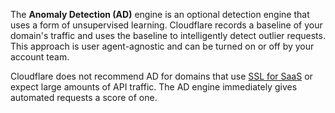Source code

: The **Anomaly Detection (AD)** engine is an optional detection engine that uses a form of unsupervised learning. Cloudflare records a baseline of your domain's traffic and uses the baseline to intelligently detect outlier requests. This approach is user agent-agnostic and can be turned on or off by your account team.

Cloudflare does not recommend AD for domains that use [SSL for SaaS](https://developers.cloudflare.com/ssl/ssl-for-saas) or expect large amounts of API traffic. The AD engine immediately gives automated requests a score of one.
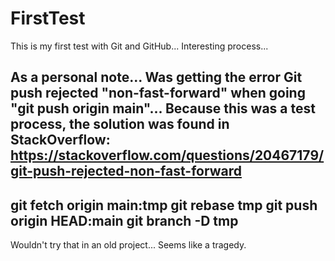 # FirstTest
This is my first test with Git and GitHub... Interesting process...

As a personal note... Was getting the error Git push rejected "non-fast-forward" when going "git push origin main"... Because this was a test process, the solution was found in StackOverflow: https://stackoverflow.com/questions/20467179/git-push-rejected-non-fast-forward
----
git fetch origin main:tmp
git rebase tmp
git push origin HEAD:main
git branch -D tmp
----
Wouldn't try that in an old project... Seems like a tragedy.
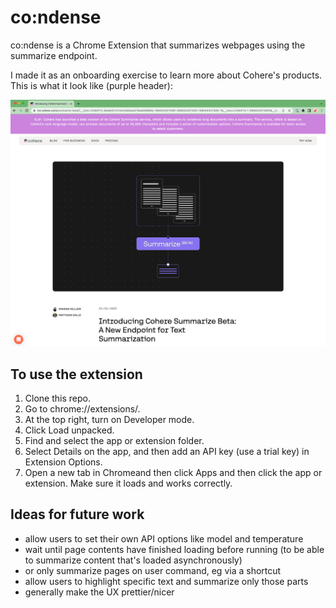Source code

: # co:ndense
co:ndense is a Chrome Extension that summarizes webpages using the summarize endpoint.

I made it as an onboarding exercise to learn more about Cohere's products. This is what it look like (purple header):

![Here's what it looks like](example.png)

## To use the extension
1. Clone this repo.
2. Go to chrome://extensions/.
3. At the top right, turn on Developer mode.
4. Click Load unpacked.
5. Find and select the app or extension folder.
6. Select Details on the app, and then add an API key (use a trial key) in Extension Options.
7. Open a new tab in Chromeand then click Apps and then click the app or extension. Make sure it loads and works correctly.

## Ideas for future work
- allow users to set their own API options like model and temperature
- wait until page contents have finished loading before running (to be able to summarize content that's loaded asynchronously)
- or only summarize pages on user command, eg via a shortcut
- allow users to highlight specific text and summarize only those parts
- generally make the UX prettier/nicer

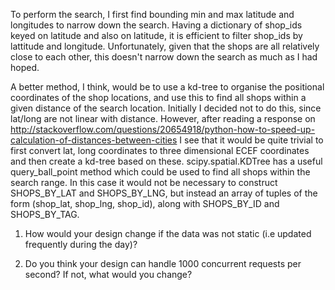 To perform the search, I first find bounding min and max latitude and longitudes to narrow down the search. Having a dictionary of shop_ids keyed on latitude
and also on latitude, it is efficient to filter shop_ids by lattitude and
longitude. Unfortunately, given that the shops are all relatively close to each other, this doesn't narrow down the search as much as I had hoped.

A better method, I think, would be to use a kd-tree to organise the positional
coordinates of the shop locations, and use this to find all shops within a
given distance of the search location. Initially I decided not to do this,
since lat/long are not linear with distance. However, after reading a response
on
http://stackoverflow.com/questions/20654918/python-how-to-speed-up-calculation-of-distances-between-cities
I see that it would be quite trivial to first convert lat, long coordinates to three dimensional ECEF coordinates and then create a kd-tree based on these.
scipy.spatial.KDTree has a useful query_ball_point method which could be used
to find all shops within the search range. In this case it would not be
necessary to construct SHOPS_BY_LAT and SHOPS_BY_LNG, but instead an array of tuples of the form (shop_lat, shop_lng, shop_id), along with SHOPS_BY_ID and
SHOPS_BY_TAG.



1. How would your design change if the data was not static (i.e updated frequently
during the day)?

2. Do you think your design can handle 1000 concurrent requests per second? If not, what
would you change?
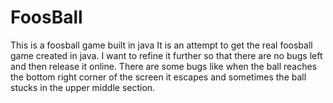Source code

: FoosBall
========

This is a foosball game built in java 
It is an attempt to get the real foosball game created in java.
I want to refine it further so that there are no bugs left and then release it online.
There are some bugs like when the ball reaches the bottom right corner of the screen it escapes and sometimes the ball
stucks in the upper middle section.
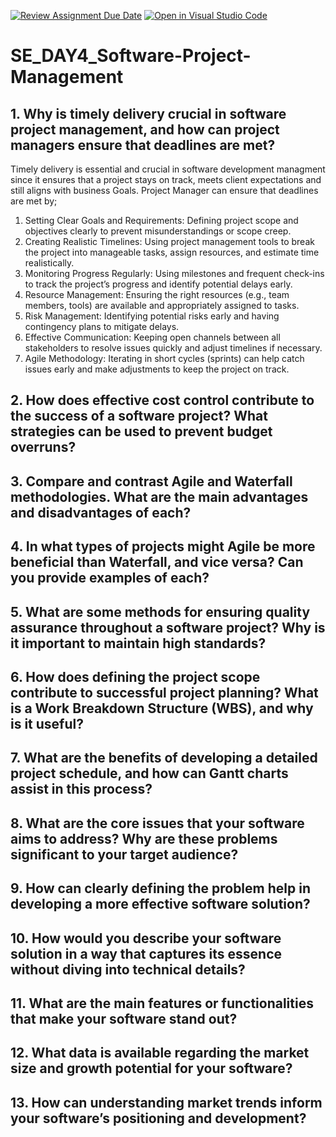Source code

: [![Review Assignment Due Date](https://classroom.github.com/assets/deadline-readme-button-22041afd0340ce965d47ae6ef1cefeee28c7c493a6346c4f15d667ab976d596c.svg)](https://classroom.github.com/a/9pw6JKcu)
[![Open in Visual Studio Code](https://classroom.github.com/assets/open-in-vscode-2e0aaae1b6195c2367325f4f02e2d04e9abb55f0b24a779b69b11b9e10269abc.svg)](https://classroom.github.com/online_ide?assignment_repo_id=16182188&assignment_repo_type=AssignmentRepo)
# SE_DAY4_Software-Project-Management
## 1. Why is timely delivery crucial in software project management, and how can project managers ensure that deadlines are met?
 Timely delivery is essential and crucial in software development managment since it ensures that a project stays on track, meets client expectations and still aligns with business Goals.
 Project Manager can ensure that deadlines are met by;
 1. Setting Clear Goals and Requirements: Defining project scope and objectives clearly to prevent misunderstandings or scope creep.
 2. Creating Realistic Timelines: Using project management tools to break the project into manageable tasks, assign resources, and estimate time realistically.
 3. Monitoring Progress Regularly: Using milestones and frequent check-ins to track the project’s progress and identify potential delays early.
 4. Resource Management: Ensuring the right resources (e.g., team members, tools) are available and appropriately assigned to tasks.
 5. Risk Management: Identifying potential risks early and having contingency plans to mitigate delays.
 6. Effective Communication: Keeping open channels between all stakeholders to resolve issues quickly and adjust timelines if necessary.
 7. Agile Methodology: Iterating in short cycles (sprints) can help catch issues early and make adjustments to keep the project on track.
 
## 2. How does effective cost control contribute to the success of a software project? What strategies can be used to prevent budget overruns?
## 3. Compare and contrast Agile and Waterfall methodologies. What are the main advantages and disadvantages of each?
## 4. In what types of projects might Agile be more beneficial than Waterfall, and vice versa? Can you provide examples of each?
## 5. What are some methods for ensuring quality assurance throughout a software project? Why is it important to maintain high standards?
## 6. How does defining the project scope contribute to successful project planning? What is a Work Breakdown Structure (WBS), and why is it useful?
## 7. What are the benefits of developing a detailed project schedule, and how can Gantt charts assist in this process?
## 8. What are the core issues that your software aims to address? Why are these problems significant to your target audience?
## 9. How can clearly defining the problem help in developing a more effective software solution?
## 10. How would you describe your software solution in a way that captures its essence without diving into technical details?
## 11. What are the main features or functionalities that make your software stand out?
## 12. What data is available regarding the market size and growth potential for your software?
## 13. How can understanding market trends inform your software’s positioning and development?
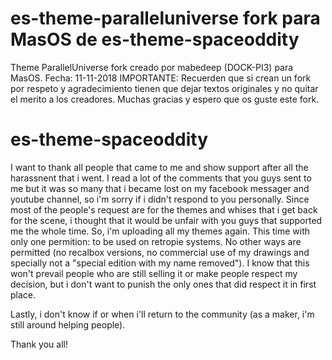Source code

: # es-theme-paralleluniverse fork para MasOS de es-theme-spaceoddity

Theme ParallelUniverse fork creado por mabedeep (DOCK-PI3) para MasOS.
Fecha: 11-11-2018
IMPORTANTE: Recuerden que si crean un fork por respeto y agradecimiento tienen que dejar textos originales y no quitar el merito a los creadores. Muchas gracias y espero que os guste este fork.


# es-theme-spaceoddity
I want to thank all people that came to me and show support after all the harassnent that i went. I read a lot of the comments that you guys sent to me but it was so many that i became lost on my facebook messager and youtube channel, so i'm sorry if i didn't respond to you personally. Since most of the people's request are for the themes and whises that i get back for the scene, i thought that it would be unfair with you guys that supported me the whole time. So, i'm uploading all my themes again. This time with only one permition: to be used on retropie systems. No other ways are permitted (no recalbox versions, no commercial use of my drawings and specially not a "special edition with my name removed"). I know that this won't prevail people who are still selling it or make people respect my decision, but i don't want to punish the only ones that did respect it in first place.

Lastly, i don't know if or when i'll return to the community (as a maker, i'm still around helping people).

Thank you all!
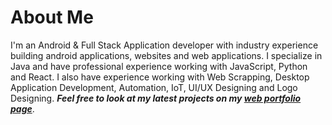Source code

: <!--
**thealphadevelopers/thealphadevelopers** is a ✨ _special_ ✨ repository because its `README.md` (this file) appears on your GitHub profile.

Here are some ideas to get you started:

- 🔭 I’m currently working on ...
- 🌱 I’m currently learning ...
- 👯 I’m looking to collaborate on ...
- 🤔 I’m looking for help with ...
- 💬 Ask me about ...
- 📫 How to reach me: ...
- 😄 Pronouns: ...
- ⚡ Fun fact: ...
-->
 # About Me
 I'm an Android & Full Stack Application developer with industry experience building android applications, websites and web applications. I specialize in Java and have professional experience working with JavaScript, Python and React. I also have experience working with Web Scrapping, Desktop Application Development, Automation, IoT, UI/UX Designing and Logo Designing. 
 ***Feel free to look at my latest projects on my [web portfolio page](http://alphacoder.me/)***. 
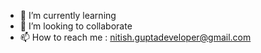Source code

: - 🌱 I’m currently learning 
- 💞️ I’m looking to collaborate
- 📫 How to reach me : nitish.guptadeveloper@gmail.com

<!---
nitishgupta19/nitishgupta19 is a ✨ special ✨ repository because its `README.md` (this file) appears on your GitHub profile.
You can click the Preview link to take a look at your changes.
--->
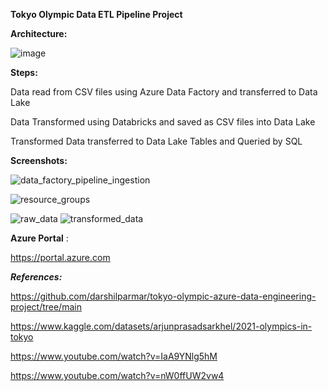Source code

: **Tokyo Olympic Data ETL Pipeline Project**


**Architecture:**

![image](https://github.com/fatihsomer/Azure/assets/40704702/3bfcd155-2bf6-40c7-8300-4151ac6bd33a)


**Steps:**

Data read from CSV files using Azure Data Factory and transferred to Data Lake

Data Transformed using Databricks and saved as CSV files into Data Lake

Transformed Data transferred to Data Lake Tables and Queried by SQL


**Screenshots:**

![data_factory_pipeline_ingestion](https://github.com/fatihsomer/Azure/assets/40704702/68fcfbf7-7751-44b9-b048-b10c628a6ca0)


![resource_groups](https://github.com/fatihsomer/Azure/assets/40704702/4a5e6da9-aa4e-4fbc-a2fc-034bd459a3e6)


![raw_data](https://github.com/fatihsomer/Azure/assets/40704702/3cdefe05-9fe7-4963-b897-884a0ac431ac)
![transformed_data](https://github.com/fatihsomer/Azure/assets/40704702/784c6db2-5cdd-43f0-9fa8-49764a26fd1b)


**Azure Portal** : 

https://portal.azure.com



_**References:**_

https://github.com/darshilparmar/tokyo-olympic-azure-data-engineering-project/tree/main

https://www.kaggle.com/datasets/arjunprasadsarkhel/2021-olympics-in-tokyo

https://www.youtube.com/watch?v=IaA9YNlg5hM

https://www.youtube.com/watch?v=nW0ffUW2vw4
──────────────────────────────
EXERCISE PROMPT =
Repeat only the stretch of data above that runs from the line with "## Ideas for future work" to the line with "to find all shops within the". Keep both end lines; exclude pictures.

WRITTEN RESPONSE =
## Ideas for future work
- allow users to set their own API options like model and temperature
- wait until page contents have finished loading before running (to be able to summarize content that's loaded asynchronously)
- or only summarize pages on user command, eg via a shortcut
- allow users to highlight specific text and summarize only those parts
- generally make the UX prettier/nicer

 To perform the search, I first find bounding min and max latitude and longitudes to narrow down the search. Having a dictionary of shop_ids keyed on latitude
and also on latitude, it is efficient to filter shop_ids by lattitude and
longitude. Unfortunately, given that the shops are all relatively close to each other, this doesn't narrow down the search as much as I had hoped.

A better method, I think, would be to use a kd-tree to organise the positional
coordinates of the shop locations, and use this to find all shops within a
given distance of the search location. Initially I decided not to do this,
since lat/long are not linear with distance. However, after reading a response
on
http://stackoverflow.com/questions/20654918/python-how-to-speed-up-calculation-of-distances-between-cities
I see that it would be quite trivial to first convert lat, long coordinates to three dimensional ECEF coordinates and then create a kd-tree based on these.
scipy.spatial.KDTree has a useful query_ball_point method which could be used
to find all shops within the search range. In this case it would not be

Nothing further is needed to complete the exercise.